Zu Gunsten der Angeklagten spricht auch ihr rechtschaffener Lebenswandel vor und nach Begehung der Tat. Alle Angeklagten sind bis heute unbestraft. Sie alle hat das schwere Schicksal getroffen, als Flüchtlinge Existenz, Hab und Gut und ihre Heimat zu verlieren. Alle haben nach dem Zusammenbruch schwere Jahre in der Gefangenschaft oder in der Internierung durchgemacht. Alle haben dieses schwere Schicksal gemeistert. Sie haben sich nach ihrer Entlassung aus dem Nichts heraus eine neue Existenz aufgebaut, ohne in dieser schweren Zeit mit dem Gesetz in Konflikt zu geraten. Die Angeklagten sind zumeist verheiratet, leben in guten Ehen und haben Kinder, welche die Taten ihrer Väter vielleicht nicht begreifen oder ihnen sogar fassungslos gegenüberstehen.

 

Zuungunsten der Angeklagten ist dagegen die Bedenkenlosigkeit zu berücksichtigen, mit der sie sich an dem grauenvollen Massenmord beteiligt haben. Alle Angeklagten haben die (wirklichen oder vermeintlichen) Befehle widerspruchslos befolgt, ohne auch nur den Versuch zu machen, sich der Teilnahme an der Aktion zu entziehen. Sie haben sämtlich nicht einmal Überlegungen in dieser Richtung angestellt. Die menschliche Fehlleistung begann bei den Angeklagten Dr. Scheu, Struve und Jagst schon vor ihrer Teilnahme an der Erschiessungsaktion bei Naumiestis. Denn sie hatten sich unmittelbar nach Beginn des Russlandfeldzuges für das schmutzige Geschäft der Zwangsverschleppung jüdischer Arbeitskräfte nach Heydekrug hergegeben und sich daran, die Angeklagten Dr. Scheu und Struve sogar in führender Rolle, eifrig beteiligt, obwohl sie hierbei keinem fühlbaren Befehlsdruck ausgesetzt waren.

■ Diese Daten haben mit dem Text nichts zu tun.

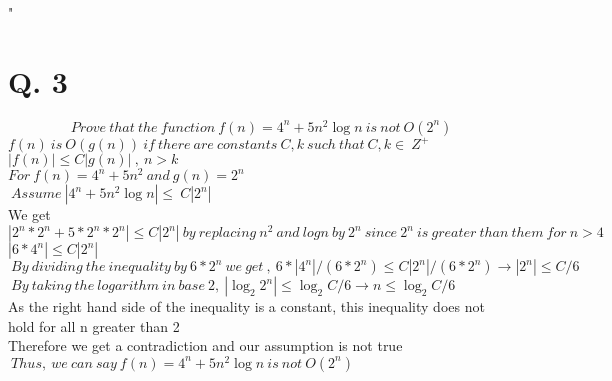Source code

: " \documentclass[10pt]{article}
\begin{document}
\section*{Q. 3}
 \begin{equation*}
  \ Prove \ that \ the \ function \ f(n)=4^n + 5n^2 \log n \ is \ not \ O(2^n)
  \end{equation*}
  $f(n) \ is \ O(g(n)) \ if \ there \ are \ constants \ C,k \ such \ that \ C,k \in \ Z^+$\\
  $|f(n)| \leq C|g(n)| \ , \ n>k$\\
  $For \ f(n)=4^n + 5n^2 \ and \ g(n)=2^n$\\
  $\ Assume \ |4^n + 5n^2 \log n| \leq \ C|2^n| $\\
  We get 
  $|2^n*2^n + 5*2^n*2^n| \leq C|2^n| \ by \ replacing \ n^2 \ and \ logn \ by \ 2^n \ since \ 2^n \ is \ greater \ than \ them \ for \ n>4  $\\
  $|6*4^n| \leq C|2^n| $\\
  $\ By \ dividing \ the \ inequality \ by \ 6*2^n \ we \ get \ , \ 6*|4^n|/(6*2^n) \leq C|2^n|/(6*2^n)\rightarrow |2^n| \leq C/6$\\
  $\ By \ taking \ the \ logarithm \ in \ base \ 2 , \ |\log_2 2^n| \leq \log_2 C/6 \rightarrow n \leq \log_2 C/6$\\
 As the right hand side of the inequality is a constant, this inequality does not hold for all n greater than 2\\
 Therefore we get a contradiction and our assumption is not true\\
 $\ Thus, \ we \ can \ say  \ f(n)=4^n + 5n^2 \log n \ is \ not \ O(2^n)$
  


  
\end{document}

Zuungunsten der Angeklagten ist ferner das Ausmass der Massentötungen, die rohe und brutale Durchführung der Aktion und die bewusste Missachtung der Persönlichkeit der Opfer in Betracht zu ziehen, die von den Angeklagten und ihren Mithelfern wie Schlachtvieh zum Erschiessungsplatz gefahren, dort ihres Geldes, ihrer Wertsachen und ihrer noch brauchbaren Kleidung beraubt und dann - teilweise vor den Augen ihrer Leidensgenossen und in Gegenwart ihrer Angehörigen und Freunde - auf scheusslichste Weise umgebracht wurden.

Schliesslich sind auch die schädlichen Folgen der Massenexekution für das Ansehen des deutschen Volkes in der Welt zu berücksichtigen. Die Angeklagten haben durch ihre Mitwirkung bei den Judenexekutionen dazu beigetragen, dass das deutsche Volk auf Jahrzehnte hinaus mit dem Odium der Judenverfolgung belastet ist, und auch deshalb schwere Schuld auf sich geladen.

 

b. Besondere Strafzumessungsgründe

 

Das Mass der Schuld der einzelnen Angeklagten wird unter anderem durch ihre Intelligenz, ihren Bildungsgrad, ihre soziale Stellung, ihre dienstliche Eigenschaft sowie durch die Intensität ihrer Mitwirkung und das Gewicht ihres Tatbeitrages bestimmt; insoweit bestehen bei den Angeklagten erhebliche Unterschiede.

Der Angeklagte Dr. Scheu besass unter ihnen als Grossgrundbesitzer und Arzt die höchste soziale Stellung und den höchsten Bildungsgrad. Er stammte aus einer Generation, die mit seiner Heimatstadt Heydekrug eng verknüpft war und sich grosse Verdienste um diese Stadt erworben hatte. Er genoss daher bei der Bevölkerung des Kreises ein hohes Ansehen und wirkte schon aus diesem Grunde durch seine Beteiligung bei den Judenverfolgungen beispielgebend für die übrigen Tatbeteiligten.

 

Die Persönlichkeit des Angeklagten Struve ist von der des Angeklagten Dr. Scheu grundverschieden.